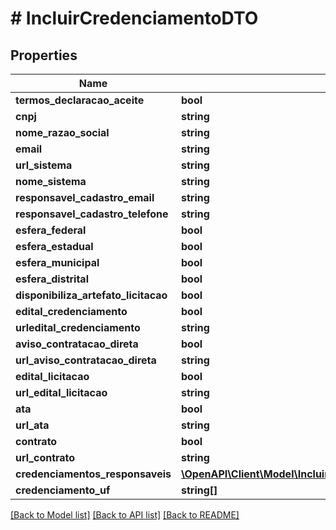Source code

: # # IncluirCredenciamentoDTO

## Properties

Name | Type | Description | Notes
------------ | ------------- | ------------- | -------------
**termos_declaracao_aceite** | **bool** |  |
**cnpj** | **string** |  |
**nome_razao_social** | **string** |  |
**email** | **string** |  |
**url_sistema** | **string** |  |
**nome_sistema** | **string** |  |
**responsavel_cadastro_email** | **string** |  |
**responsavel_cadastro_telefone** | **string** |  |
**esfera_federal** | **bool** |  |
**esfera_estadual** | **bool** |  |
**esfera_municipal** | **bool** |  |
**esfera_distrital** | **bool** |  |
**disponibiliza_artefato_licitacao** | **bool** |  |
**edital_credenciamento** | **bool** |  | [optional]
**urledital_credenciamento** | **string** |  | [optional]
**aviso_contratacao_direta** | **bool** |  | [optional]
**url_aviso_contratacao_direta** | **string** |  | [optional]
**edital_licitacao** | **bool** |  | [optional]
**url_edital_licitacao** | **string** |  | [optional]
**ata** | **bool** |  | [optional]
**url_ata** | **string** |  | [optional]
**contrato** | **bool** |  | [optional]
**url_contrato** | **string** |  | [optional]
**credenciamentos_responsaveis** | [**\OpenAPI\Client\Model\IncluirCredenciamentoResponsavelDTO[]**](IncluirCredenciamentoResponsavelDTO.md) |  |
**credenciamento_uf** | **string[]** |  |

[[Back to Model list]](../../README.md#models) [[Back to API list]](../../README.md#endpoints) [[Back to README]](../../README.md)
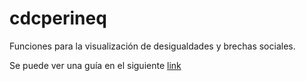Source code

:# cdcperineq

Funciones para la visualización de desigualdades y brechas sociales.

Se puede ver una guía en el siguiente [link](https://github.com/dantecasg/cdcperineq)
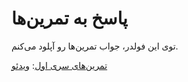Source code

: # پاسخ به تمرین‌ها

توی این فولدر، جواب تمرین‌ها رو آپلود می‌کنم.

[تمرین‌های سری اول](Exercises_1.ipynb): [ویدئو](https://www.youtube.com/watch?v=n1fmbyq4KNg)
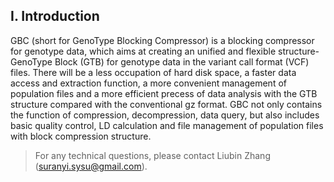 ## I. Introduction

GBC (short for GenoType Blocking Compressor) is a blocking compressor for genotype data, which aims at creating an unified and flexible structure-GenoType Block (GTB) for genotype data in the variant call format (VCF) files. There will be a less occupation of hard disk space, a faster data access and extraction function, a more convenient management of population files and a more efficient precess of data analysis with the GTB structure compared with the conventional gz format. GBC not only contains the function of compression, decompression, data query, but also includes basic quality control, LD calculation and file management of population files with block compression structure. 

> For any technical questions, please contact Liubin Zhang (suranyi.sysu@gmail.com).
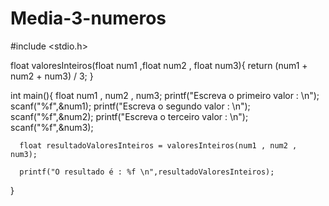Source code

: # Media-3-numeros
#include <stdio.h>

float valoresInteiros(float num1 ,float num2 , float num3){
    return (num1 + num2 + num3) / 3;
}

int main(){
      float num1 , num2 , num3;
      printf("Escreva o primeiro valor : \n");
      scanf("%f",&num1);
      printf("Escreva o segundo valor : \n");
      scanf("%f",&num2);
      printf("Escreva o terceiro valor : \n");
      scanf("%f",&num3);
      
      float resultadoValoresInteiros = valoresInteiros(num1 , num2 , num3);
      
      printf("O resultado é : %f \n",resultadoValoresInteiros);
      
      
      
      
}

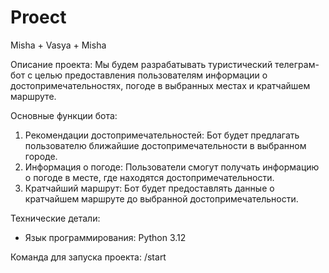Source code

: # Proect
Misha + Vasya + Misha

Описание проекта:
Мы будем разрабатывать туристический телеграм-бот с целью предоставления пользователям информации о достопримечательностях, погоде в выбранных местах и кратчайшем маршруте. 

Основные функции бота:
1. Рекомендации достопримечательностей: Бот будет предлагать пользователю ближайшие достопримечательности в выбранном городе.
2. Информация о погоде: Пользователи смогут получать информацию о погоде в месте, где находятся достопримечательности.
3. Кратчайший маршрут: Бот будет предоставлять данные о кратчайшем маршруте до выбранной достопримечательности.

Технические детали:
- Язык программирования: Python 3.12

Команда для запуска проекта:
/start
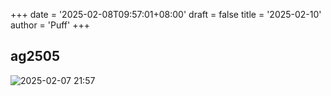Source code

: +++
date = '2025-02-08T09:57:01+08:00'
draft = false
title = '2025-02-10'
author = 'Puff'
+++

## ag2505

![2025-02-07 21:57](/images/2025-02-08-09-57-42.png)
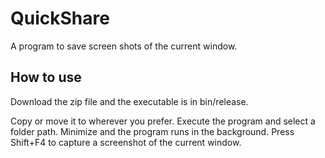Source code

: # QuickShare
A program to save screen shots of the current window.

## How to use
Download the zip file and the executable is in bin/release.

Copy or move it to wherever you prefer. Execute the program and select a folder path.
Minimize and the program runs in the background.
Press Shift+F4 to capture a screenshot of the current window.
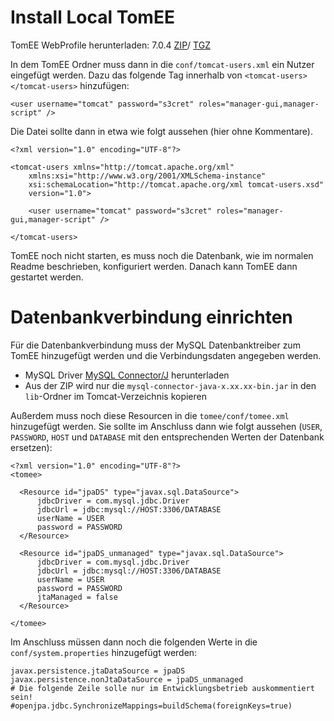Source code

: # Install Local TomEE

TomEE WebProfile herunterladen: 7.0.4 [ZIP][1]/ [TGZ][2]

In dem TomEE Ordner muss dann in die `conf/tomcat-users.xml` ein Nutzer eingefügt werden. Dazu das folgende Tag innerhalb von `<tomcat-users></tomcat-users>` hinzufügen:

    <user username="tomcat" password="s3cret" roles="manager-gui,manager-script" />

Die Datei sollte dann in etwa wie folgt aussehen (hier ohne Kommentare).

    <?xml version="1.0" encoding="UTF-8"?>

    <tomcat-users xmlns="http://tomcat.apache.org/xml"
        xmlns:xsi="http://www.w3.org/2001/XMLSchema-instance"
        xsi:schemaLocation="http://tomcat.apache.org/xml tomcat-users.xsd"
        version="1.0">

        <user username="tomcat" password="s3cret" roles="manager-gui,manager-script" />

    </tomcat-users>

TomEE noch nicht starten, es muss noch die Datenbank, wie im normalen Readme beschrieben, konfiguriert werden. Danach kann TomEE dann gestartet werden.

# Datenbankverbindung einrichten

Für die Datenbankverbindung muss der MySQL Datenbanktreiber zum TomEE hinzugefügt werden und die Verbindungsdaten angegeben werden.

- MySQL Driver [MySQL Connector/J](https://dev.mysql.com/downloads/connector/j/) herunterladen
- Aus der ZIP wird nur die `mysql-connector-java-x.xx.xx-bin.jar` in den `lib`-Ordner im Tomcat-Verzeichnis kopieren

Außerdem muss noch diese Resourcen in die `tomee/conf/tomee.xml` hinzugefügt werden.
Sie sollte im Anschluss dann wie folgt aussehen (`USER`, `PASSWORD`, `HOST` und `DATABASE` mit den entsprechenden Werten der Datenbank ersetzen):

    <?xml version="1.0" encoding="UTF-8"?>
    <tomee>

      <Resource id="jpaDS" type="javax.sql.DataSource">
          jdbcDriver = com.mysql.jdbc.Driver
          jdbcUrl = jdbc:mysql://HOST:3306/DATABASE
          userName = USER
          password = PASSWORD
      </Resource>

      <Resource id="jpaDS_unmanaged" type="javax.sql.DataSource">
          jdbcDriver = com.mysql.jdbc.Driver
          jdbcUrl = jdbc:mysql://HOST:3306/DATABASE
          userName = USER 
          password = PASSWORD
          jtaManaged = false
      </Resource>

    </tomee>

Im Anschluss müssen dann noch die folgenden Werte in die `conf/system.properties` hinzugefügt werden:

    javax.persistence.jtaDataSource = jpaDS
    javax.persistence.nonJtaDataSource = jpaDS_unmanaged
    # Die folgende Zeile solle nur im Entwicklungsbetrieb auskommentiert sein!
    #openjpa.jdbc.SynchronizeMappings=buildSchema(foreignKeys=true)

[1]: http://repo.maven.apache.org/maven2/org/apache/tomee/apache-tomee/7.0.4/apache-tomee-7.0.4-webprofile.zip
[2]: http://repo.maven.apache.org/maven2/org/apache/tomee/apache-tomee/7.0.4/apache-tomee-7.0.4-webprofile.tar.gz
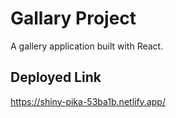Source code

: 

# Gallary Project

A gallery application built with React.

## Deployed Link
https://shiny-pika-53ba1b.netlify.app/

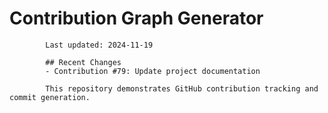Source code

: # Contribution Graph Generator
            
            Last updated: 2024-11-19
            
            ## Recent Changes
            - Contribution #79: Update project documentation
            
            This repository demonstrates GitHub contribution tracking and commit generation.
        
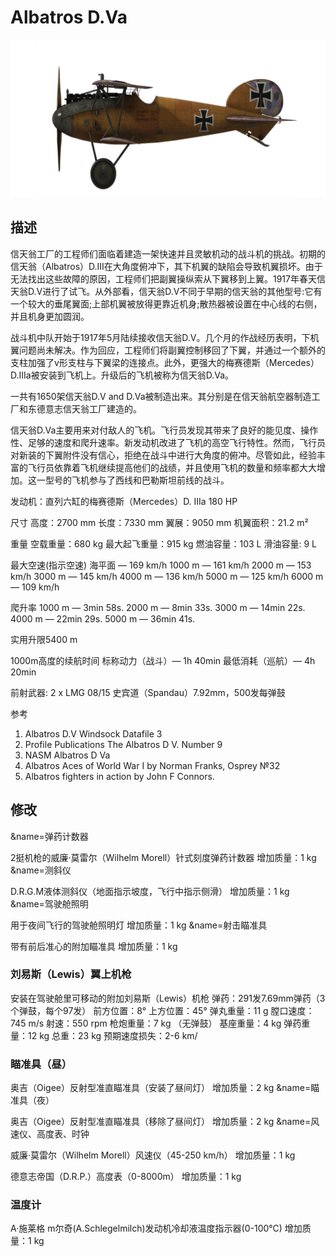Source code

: # Albatros D.Va

![albatrosd5](../images/albatrosd5.png)

## 描述

信天翁工厂的工程师们面临着建造一架快速并且灵敏机动的战斗机的挑战。初期的信天翁（Albatros）D.III在大角度俯冲下，其下机翼的缺陷会导致机翼损坏。由于无法找出这些故障的原因，工程师们把副翼操纵索从下翼移到上翼。1917年春天信天翁D.V进行了试飞。从外部看，信天翁D.V不同于早期的信天翁的其他型号:它有一个较大的垂尾翼面;上部机翼被放得更靠近机身;散热器被设置在中心线的右侧，并且机身更加圆润。

战斗机中队开始于1917年5月陆续接收信天翁D.V。几个月的作战经历表明，下机翼问题尚未解决。作为回应，工程师们将副翼控制移回了下翼，并通过一个额外的支柱加强了v形支柱与下翼梁的连接点。此外，更强大的梅赛德斯（Mercedes）D.IIIa被安装到飞机上。升级后的飞机被称为信天翁D.Va。

一共有1650架信天翁D.V and D.Va被制造出来。其分别是在信天翁航空器制造工厂和东德意志信天翁工厂建造的。

信天翁D.Va主要用来对付敌人的飞机。飞行员发现其带来了良好的能见度、操作性、足够的速度和爬升速率。新发动机改进了飞机的高空飞行特性。然而，飞行员对新装的下翼附件没有信心，拒绝在战斗中进行大角度的俯冲。尽管如此，经验丰富的飞行员依靠着飞机继续提高他们的战绩，并且使用飞机的数量和频率都大大增加。这一型号的飞机参与了西线和巴勒斯坦前线的战斗。

发动机：直列六缸的梅赛德斯（Mercedes）D. IIIa 180 HP


尺寸
高度：2700 mm
长度：7330 mm
翼展：9050 mm
机翼面积：21.2 m²

重量
空载重量：680 kg
最大起飞重量：915 kg
燃油容量：103 L
滑油容量: 9 L

最大空速(指示空速)
海平面 — 169 km/h
1000 m — 161 km/h
2000 m — 153 km/h
3000 m — 145 km/h
4000 m — 136 km/h
5000 m — 125 km/h
6000 m — 109 km/h

爬升率
1000 m —  3min 58s.
2000 m —  8min 33s.
3000 m — 14min 22s.
4000 m — 22min 29s.
5000 m — 36min 41s.

实用升限5400 m

1000m高度的续航时间
标称动力（战斗）— 1h 40min
最低消耗（巡航）— 4h 20min

前射武器: 2 x LMG 08/15 史宾道（Spandau）7.92mm，500发每弹鼓

参考
1) Albatros D.V  Windsock Datafile 3
2) Profile Publications The Albatros D V. Number 9
3) NASM Albatros D Va
4) Albatros Aces of World War I by Norman Franks, Osprey №32
5) Albatros fighters in action by John F Connors.

## 修改
&name=弹药计数器

2挺机枪的威廉·莫雷尔（Wilhelm Morell）针式刻度弹药计数器
增加质量：1 kg
&name=测斜仪

D.R.G.M液体测斜仪（地面指示坡度，飞行中指示侧滑）
增加质量：1 kg
&name=驾驶舱照明

用于夜间飞行的驾驶舱照明灯
增加质量：1 kg
&name=射击瞄准具

带有前后准心的附加瞄准具
增加质量：1 kg

### 刘易斯（Lewis）翼上机枪

安装在驾驶舱里可移动的附加刘易斯（Lewis）机枪
弹药：291发7.69mm弹药（3个弹鼓，每个97发）
前方位置：8°
上方位置：45°
弹丸重量：11 g
膛口速度：745 m/s
射速：550 rpm
枪炮重量：7 kg （无弹鼓）
基座重量：4 kg
弹药重量：12 kg
总重：23 kg
预期速度损失：2-6 km/
### 瞄准具（昼）

奥吉（Oigee）反射型准直瞄准具（安装了昼间灯）
增加质量：2 kg
&name=瞄准具（夜）

奥吉（Oigee）反射型准直瞄准具（移除了昼间灯）
增加质量：2 kg
&name=风速仪、高度表、时钟

威廉·莫雷尔（Wilhelm Morell）风速仪（45-250 km/h）
增加质量：1 kg

德意志帝国（D.R.P.）高度表（0-8000m）
增加质量：1 kg
### 温度计

A·施莱格 m尔奇(A.Schlegelmilch)发动机冷却液温度指示器(0-100℃)
增加质量：1 kg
########################################
▸ Problem statement: The answer should be a number alone: the count of lines in the records that hold the word "Escreva".

▸ Exercise answer: 3